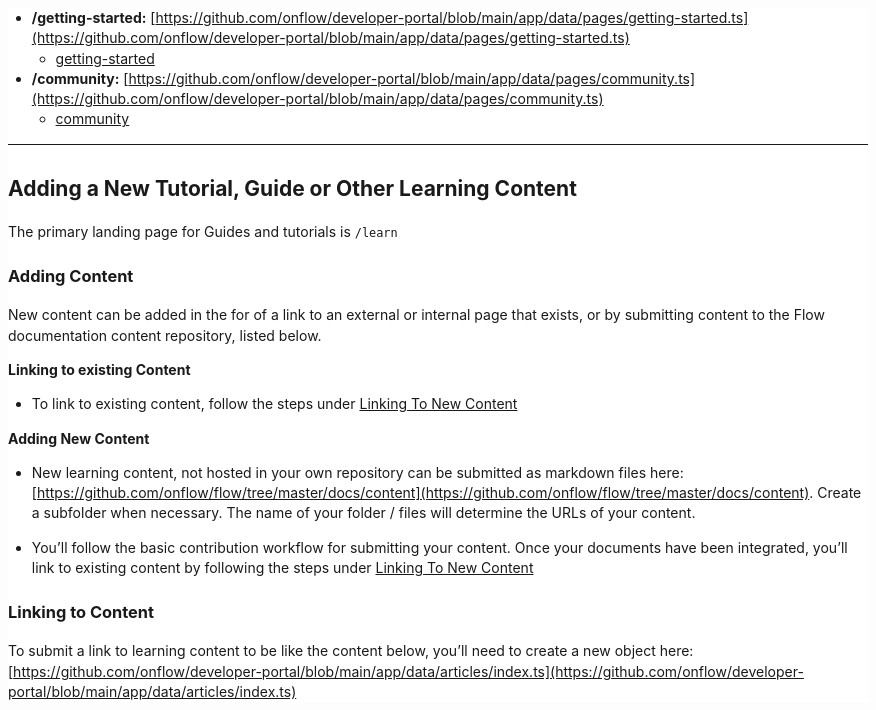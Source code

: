 - **/getting-started:** [https://github.com/onflow/developer-portal/blob/main/app/data/pages/getting-started.ts](https://github.com/onflow/developer-portal/blob/main/app/data/pages/getting-started.ts)
    - [getting-started](/getting-started)
- **/community:** [https://github.com/onflow/developer-portal/blob/main/app/data/pages/community.ts](https://github.com/onflow/developer-portal/blob/main/app/data/pages/community.ts)
    - [community](/community)

---

## Adding a New Tutorial, Guide or Other Learning Content

The primary landing page for Guides and tutorials is `/learn`

### Adding Content

New content can be added in the for of a link to an external or internal page that exists, or by submitting content to the Flow documentation content repository, listed below.

**Linking to existing Content**

- To link to existing content, follow the steps under [Linking To New Content](#linking-to-content)

**Adding New Content**

- New learning content, not hosted in your own repository can be submitted as markdown files here: [https://github.com/onflow/flow/tree/master/docs/content](https://github.com/onflow/flow/tree/master/docs/content). Create a subfolder when necessary. The name of your folder / files will determine the URLs of your content.

- You’ll follow the basic contribution workflow for submitting your content. Once your documents have been integrated, you’ll link to existing content by following the steps under [Linking To New Content](#linking-to-content)

### Linking to Content

To submit a link to learning content to be like the content below, you’ll need to create a new object here: [https://github.com/onflow/developer-portal/blob/main/app/data/articles/index.ts](https://github.com/onflow/developer-portal/blob/main/app/data/articles/index.ts)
◆ ◆ ◆
• _Directions_: Repeat nothing before the line containing "- New learning"; repeat that line and every later line of the listing exactly.

• _Answer to the problem_:
- New learning content, not hosted in your own repository can be submitted as markdown files here: [https://github.com/onflow/flow/tree/master/docs/content](https://github.com/onflow/flow/tree/master/docs/content). Create a subfolder when necessary. The name of your folder / files will determine the URLs of your content.

- You’ll follow the basic contribution workflow for submitting your content. Once your documents have been integrated, you’ll link to existing content by following the steps under [Linking To New Content](#linking-to-content)

### Linking to Content

To submit a link to learning content to be like the content below, you’ll need to create a new object here: [https://github.com/onflow/developer-portal/blob/main/app/data/articles/index.ts](https://github.com/onflow/developer-portal/blob/main/app/data/articles/index.ts)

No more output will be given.